横浜地下鉄ブルーライン「延伸」は進んでいるのか 開業目標2030年、ルート概略は決まっているが
2019年の事業化判断からルートの選定までの約1年間は着々と進んでいたブルーラインの延伸事業。だが、2023年10月下旬時点で、横浜市交通局のウェブサイト内のページ「3号線延伸取組状況」に掲載された「取組状況」は、令和2(2020)年6月の「環境影響評価手続に着手」が最新の情報だ。

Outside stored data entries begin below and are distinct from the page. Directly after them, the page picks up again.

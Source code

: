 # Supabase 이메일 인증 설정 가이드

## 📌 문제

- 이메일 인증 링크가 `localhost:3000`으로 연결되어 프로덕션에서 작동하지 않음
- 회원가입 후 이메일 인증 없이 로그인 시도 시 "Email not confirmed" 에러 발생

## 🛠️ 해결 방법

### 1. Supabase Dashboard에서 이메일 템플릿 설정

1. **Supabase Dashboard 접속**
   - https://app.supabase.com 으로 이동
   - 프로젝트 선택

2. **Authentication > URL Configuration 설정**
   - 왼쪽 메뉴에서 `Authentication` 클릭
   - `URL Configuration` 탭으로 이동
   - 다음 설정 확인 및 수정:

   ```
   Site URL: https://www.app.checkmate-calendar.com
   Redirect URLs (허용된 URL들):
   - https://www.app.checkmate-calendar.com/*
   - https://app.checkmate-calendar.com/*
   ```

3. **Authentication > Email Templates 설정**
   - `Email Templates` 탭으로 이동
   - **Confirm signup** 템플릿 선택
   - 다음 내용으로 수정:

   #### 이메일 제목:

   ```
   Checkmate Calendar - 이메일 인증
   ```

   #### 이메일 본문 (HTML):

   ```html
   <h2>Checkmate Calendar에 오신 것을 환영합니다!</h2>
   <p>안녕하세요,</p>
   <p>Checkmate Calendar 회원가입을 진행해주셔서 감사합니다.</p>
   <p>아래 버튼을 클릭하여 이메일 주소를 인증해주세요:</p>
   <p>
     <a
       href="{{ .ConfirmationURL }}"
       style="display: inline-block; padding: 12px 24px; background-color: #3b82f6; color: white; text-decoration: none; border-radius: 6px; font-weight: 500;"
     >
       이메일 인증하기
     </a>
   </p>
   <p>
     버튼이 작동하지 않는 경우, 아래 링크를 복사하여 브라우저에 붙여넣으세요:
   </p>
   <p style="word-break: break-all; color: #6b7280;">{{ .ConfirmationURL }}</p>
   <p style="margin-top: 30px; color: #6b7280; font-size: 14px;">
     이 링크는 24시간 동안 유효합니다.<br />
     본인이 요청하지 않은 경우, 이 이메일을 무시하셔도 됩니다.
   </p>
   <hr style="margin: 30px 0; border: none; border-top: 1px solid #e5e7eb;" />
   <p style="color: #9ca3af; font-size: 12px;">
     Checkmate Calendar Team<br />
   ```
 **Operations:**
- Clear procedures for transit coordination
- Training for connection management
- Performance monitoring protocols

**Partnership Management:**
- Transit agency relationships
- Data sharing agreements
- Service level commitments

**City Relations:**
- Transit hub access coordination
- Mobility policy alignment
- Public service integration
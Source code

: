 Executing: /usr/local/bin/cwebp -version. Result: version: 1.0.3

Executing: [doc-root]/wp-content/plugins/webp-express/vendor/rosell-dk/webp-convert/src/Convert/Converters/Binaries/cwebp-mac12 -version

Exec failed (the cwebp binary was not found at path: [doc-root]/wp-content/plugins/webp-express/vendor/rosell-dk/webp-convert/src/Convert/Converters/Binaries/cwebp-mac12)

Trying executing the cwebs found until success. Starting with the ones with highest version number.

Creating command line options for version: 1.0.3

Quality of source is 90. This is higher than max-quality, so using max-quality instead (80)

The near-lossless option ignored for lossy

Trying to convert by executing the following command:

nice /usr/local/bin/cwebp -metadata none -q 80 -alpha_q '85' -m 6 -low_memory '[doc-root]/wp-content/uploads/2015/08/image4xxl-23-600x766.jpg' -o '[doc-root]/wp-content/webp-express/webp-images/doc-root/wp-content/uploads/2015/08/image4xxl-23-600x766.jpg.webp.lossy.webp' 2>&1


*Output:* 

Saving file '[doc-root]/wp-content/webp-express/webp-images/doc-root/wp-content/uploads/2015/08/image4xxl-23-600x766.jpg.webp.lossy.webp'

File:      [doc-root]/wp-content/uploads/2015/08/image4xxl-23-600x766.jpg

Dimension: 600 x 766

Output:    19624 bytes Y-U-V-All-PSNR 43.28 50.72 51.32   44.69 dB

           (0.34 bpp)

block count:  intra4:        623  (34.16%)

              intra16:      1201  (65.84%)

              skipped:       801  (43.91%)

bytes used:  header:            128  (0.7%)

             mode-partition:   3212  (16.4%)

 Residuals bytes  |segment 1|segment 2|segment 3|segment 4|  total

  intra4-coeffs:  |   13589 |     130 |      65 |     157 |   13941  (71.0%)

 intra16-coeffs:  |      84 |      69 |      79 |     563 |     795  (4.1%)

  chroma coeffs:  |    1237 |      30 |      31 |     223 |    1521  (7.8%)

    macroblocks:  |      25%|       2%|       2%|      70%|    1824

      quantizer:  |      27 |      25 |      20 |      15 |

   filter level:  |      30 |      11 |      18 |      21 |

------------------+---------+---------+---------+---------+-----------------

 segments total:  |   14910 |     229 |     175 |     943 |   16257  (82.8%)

2023年度も横浜市はブルーラインの延伸事業に2億856万円を計上しており、ストップしているわけではない。市交通局工務部建設改良課の担当者は、「現在は関係機関との調整や調査設計などの深度化を進めている状態。状況が示せるようになればお知らせしていきたい」と話す。ただ、これは2021年度・2022年度の「交通局事業概要」に記載されている内容とほぼ同じ状況だ。
約3年間目立った動きがないのはなぜか。横浜市と連携して延伸事業を進める川崎市のまちづくり局交通政策室の担当者によると、ルート案選定の直後に急拡大したコロナ禍、そして物価高騰が影響を及ぼしているようだ。
コロナ禍と物価高騰が影響
同担当者によると、鉄道事業許可を得るために国土交通省との調整を進めていくうえでは、最新の需要予測や事業費の算定が必要となる。だが、「コロナ禍の影響で通勤の形態が変わっており、これを需要予測に反映する必要があることと、さらに物価の上昇により(工事などの)単価も上がっている」といい、「需要と費用増についての精査と、さらにその対策の検討といった事業計画の精査に時間を要している」と事情を説明する。
全国の鉄道の例にもれず、横浜市営地下鉄の利用者数はコロナ禍で大幅に減少した。横浜市の統計書によると、ブルーラインの1日平均乗車人員はコロナ前の2018年度が約54万8000人だったのに対し、2020年度は約39万8000人に。2022年度は約47万8000人と回復が進んだが、コロナ前比では10%以上減っている。